Были и другие соображения. За полгода до выборов 2008 года в США в России к власти пришел молодой президент Дмитрий Медведев. Именно с ним намеревался наладить «особые отношения» Барак Обама. При этом расчет был сделан на то, чтобы противопоставить Медведева Путину и подтолкнуть Москву к более покладистой или даже проамериканской внешней политике.

Россия, со своей стороны, исходила из того, что в ходе «перезагрузки» удастся выйти на некое общее согласие между Россией и США относительно баланса их интересов. Россия не претендует на роль СССР, но в Евразии, прежде всего на постсоветском пространстве, у нее есть законные интересы, которые Соединенные Штаты должны уважать. Такова была наша логика.

Был и другой аспект. Москве казалось полезным получить больший доступ к американским инвестициям и технологиям, привлекать американский бизнес в крупные проекты. Появилась даже идея, что американский бизнес сможет сыграть роль мотора, «тягача» для модернизации российской экономики. В свою очередь, для американского бизнеса российский рынок считался весьма привлекательным. И был перспективным, так как показал большую динамику роста в 2005–2007 годах.

Однако для американской администрации «перезагрузка» означала, прежде всего, мягкий способ подчинения России. Об этом весьма ясно сказал вице-президент Байден в интервью газете «Уолл-стрит джорнэл» в июле 2009 года. Байден сформулировал подход Вашингтона так: «перезагрузка» — это лишь средство для оказания нужного США воздействия на Россию. А через несколько лет Россия, ослабленная внутренними противоречиями, будет вынуждена «встать на колени» перед США. Интервью было так и озаглавлено: «Ослабленная Россия подчинится Соединенным Штатам». Так Байден объяснил линию Обамы влиятельному русофобскому лобби, которое упрекало новую администрацию в неоправданном сближении с Москвой.

Таким образом, цели американской внешней политики по отношению к России не изменились, но изменилась форма, инструментарий их осуществления. После периода противостояния новая администрация США решила сыграть в более мягкую игру.

Одной из важных составляющих этой игры была поддержка оппозиционного движения в самой России. Когда Барак Обама впервые приехал в Москву в июле 2009 года, через полгода после прихода к власти, одним из первых его мероприятий стала встреча с оппозицией. Причем его интересовали не КПРФ и ЛДПР, хотя и Зюганов, и Жириновский были приглашены на встречу. Главный интерес состоял в контактах с несистемной оппозицией. Для демократической администрации линия на открытую поддержку антисистемных сил в России была весьма важна. И в Вашингтоне не раз подчеркивали, что от этого не откажутся ни при каких обстоятельствах. Отсюда и более поздние заявления Хиллари Клинтон в декабре 2011 года по поводу демонстраций на Болотной площади, воспринятые в Москве как форма поддержки несистемной оппозиции.

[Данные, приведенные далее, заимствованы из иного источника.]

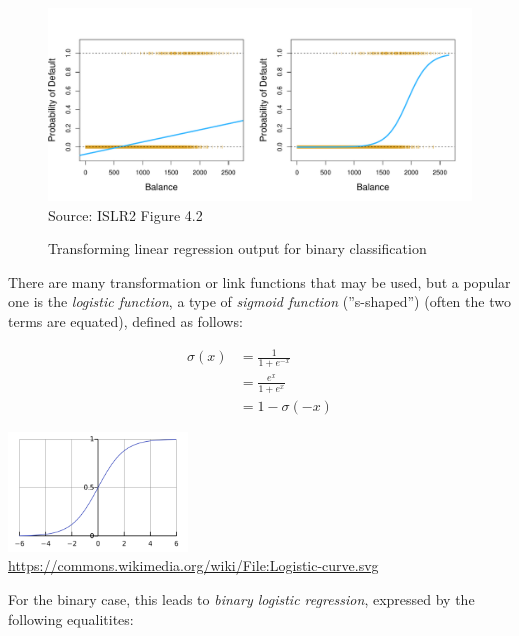 \begin{figure}
\centering
\includegraphics[width=\textwidth]{../class11/Figures_Chapters_1-6/Chapter4/4_2.pdf}
\scriptsize Source: ISLR2 Figure 4.2

\caption{Transforming linear regression output for binary classification}
\label{fig:classification1}
\end{figure}

There are many transformation or link functions that may be used, but a popular one is the \emph{logistic function}, a type of \emph{sigmoid function} (''s-shaped'') (often the two terms are equated), defined as follows:

\begin{minipage}{.4\textwidth}
\begin{align*}
  \sigma(x) &= \frac{1}{1 + e^{-x}} \\
  &= \frac{e^x}{1 + e^x} \\
  &= 1 - \sigma(-x)
\end{align*}
\end{minipage}
\begin{minipage}{.6\textwidth}
\centering
\includegraphics[height=1.25in]{logistic.png} \\

\tiny \url{https://commons.wikimedia.org/wiki/File:Logistic-curve.svg} \normalsize
\end{minipage}

For the binary case, this leads to \emph{binary logistic regression}, expressed by the following equalitites:

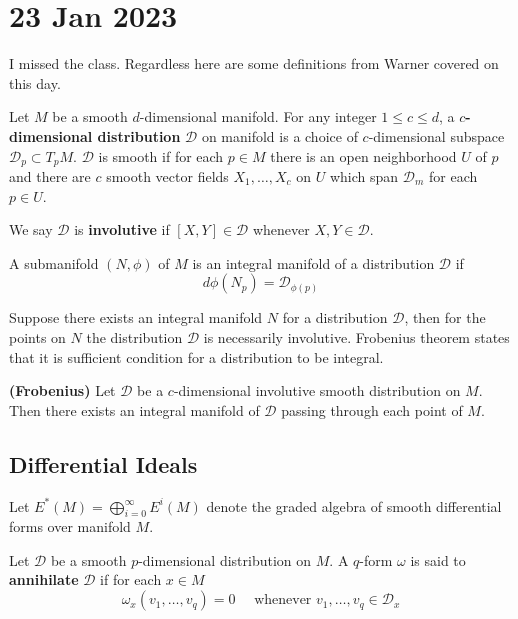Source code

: \documentclass[11pt,a4paper]{scrarticle}
\theoremstyle{definition}
\theoremstyle{greenbox}
\begin{document}
    \section{23 Jan 2023}

    I missed the class. Regardless here are some definitions from Warner covered on this day.

    \begin{defn}
        Let $ M $ be a smooth $ d$-dimensional manifold. For any integer $ 1 \le c \le d $, a \textbf{$ c $-dimensional distribution} $ \mathscr{D} $ on manifold is a choice of $ c $-dimensional subspace $ \mathscr{D}_{p} \subset T_{p}M $. $ \mathscr{D} $ is smooth if for each $ p \in M $ there is an open neighborhood $ U $ of $ p $ and there are $ c $  smooth vector fields $ X_{1}, \ldots , X_{c} $  on $ U $ which span $ \mathscr{D}_{m} $ for each $ p \in U $.

        We say $ \mathscr{D} $ is \textbf{involutive}  if $ [X,Y] \in \mathscr{D} $ whenever $ X,Y \in \mathscr{D} $.
    \end{defn}

    \begin{defn}
        A submanifold $ (N, \phi) $ of $ M$ is an integral manifold of a distribution $ \mathscr{D} $ if 
        \[ d \phi(N_{p}) = \mathscr{D}_{\phi(p)} \]
    \end{defn}

    Suppose there exists an integral manifold $ N $ for a distribution $ \mathscr{D} $, then for the points on $ N $ the distribution $ \mathscr{D} $ is necessarily involutive. Frobenius theorem states that it is sufficient condition for a distribution to be integral. 

    \begin{thm}
        \textbf{(Frobenius)}  Let $ \mathscr{D} $ be a $ c $-dimensional involutive smooth distribution on $ M $. Then there exists an integral manifold of $ \mathscr{D} $ passing through each point of $ M $.
    \end{thm}

    \subsection*{Differential Ideals}

    Let $ E^{*}(M)  = \bigoplus_{i=0}^{\infty} E^{i}(M) $ denote the graded algebra of smooth differential forms over manifold $ M $. 
    \begin{defn}
        Let $ \mathscr{D} $ be a smooth $ p$-dimensional distribution on $ M $. A $ q $-form $ \omega $ is said to \textbf{annihilate} $ \mathscr{D} $ if for each $ x \in M $ 
        \[ \omega_{x}\left(v_{1}, \ldots , v_{q}\right) = 0 \quad\text{  whenever  }v_{1}, \ldots, v_{q} \in \mathscr{D}_{x}\]
        
    \end{defn}
\end{document}
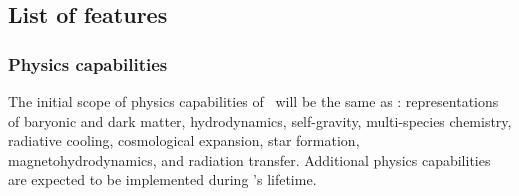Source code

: \documentclass[11pt]{article}
\begin{document}
\subsection{List of features}



%
%
    \subsubsection{Physics capabilities}

    The initial scope of physics capabilities of \cello\ will be the
    same as \enzo: representations of baryonic and dark matter,
    hydrodynamics, self-gravity, multi-species chemistry, radiative
    cooling, cosmological expansion, star formation,
    magnetohydrodynamics, and radiation transfer.  Additional physics
    capabilities are expected to be implemented during \cello's
    lifetime.
\end{document}

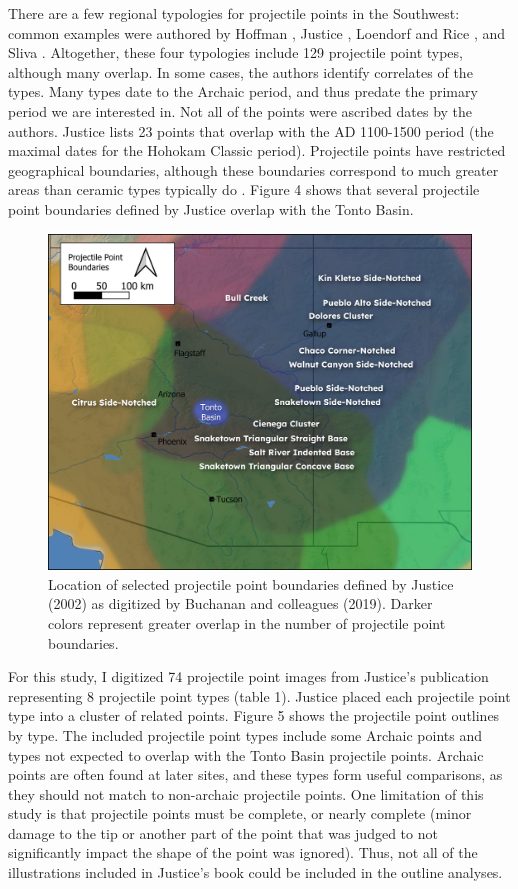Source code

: \documentclass[a4paper]{article}
\begin{document}
There are a few regional typologies for projectile points in the Southwest: common examples were authored by Hoffman \autocite*{Hoffman1997-hb}, Justice \autocite*{Justice2002-cf}, Loendorf and Rice \autocite*{Loendorf2004-tp}, and Sliva \autocite*{Sliva2006-nq}. Altogether, these four typologies include 129 projectile point types, although many overlap. In some cases, the authors identify correlates of the types. Many types date to the Archaic period, and thus predate the primary period we are interested in. Not all of the points were ascribed dates by the authors. Justice lists 23 points that overlap with the AD 1100-1500 period (the maximal dates for the Hohokam Classic period). Projectile points have restricted geographical boundaries, although these boundaries correspond to much greater areas than ceramic types typically do \autocite{Buchanan2019-vn}. Figure 4 shows that several projectile point boundaries defined by Justice overlap with the Tonto Basin.

\begin{figure}
\includegraphics[width=1\linewidth]{figures/ProjPointBoundaries} \caption{Location of selected projectile point boundaries defined by Justice (2002) as digitized by Buchanan and colleagues (2019). Darker colors represent greater overlap in the number of projectile point boundaries.}\label{fig:ProjectilePointBoundaries}
\end{figure}

For this study, I digitized 74 projectile point images from Justice's publication representing 8 projectile point types (table 1). Justice placed each projectile point type into a cluster of related points. Figure 5 shows the projectile point outlines by type. The included projectile point types include some Archaic points and types not expected to overlap with the Tonto Basin projectile points. Archaic points are often found at later sites, and these types form useful comparisons, as they should not match to non-archaic projectile points. One limitation of this study is that projectile points must be complete, or nearly complete (minor damage to the tip or another part of the point that was judged to not significantly impact the shape of the point was ignored). Thus, not all of the illustrations included in Justice's book could be included in the outline analyses.
\end{document}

Как уже отмечалось, «перезагрузка» была связана также со сменой президента в России. Приход в Кремль Медведева был воспринят в Вашингтоне как появление нового «окна возможностей».

Противопоставление Медведева Путину имело целью проверить, не будет ли новый президент проводить принципиально иную линию, чем Владимир Путин, — даже не столько в области внутренней, сколько в области внешней политики. Не произойдут ли какие-то изменения, которые позволят Соединенным Штатам нарастить свое влияние и использовать те рычаги, которые у них есть (обещание наладить экономическое сотрудничество, поощрение американских инвестиций в российскую экономику, создание условий для экспорта американских технологий), чтобы убедить Москву пойти на своеобразный размен. А именно меньшая активность России во внешней политике и большее согласие с Соединенными Штатами в обмен на коммерческое участие США в экономической модернизации России.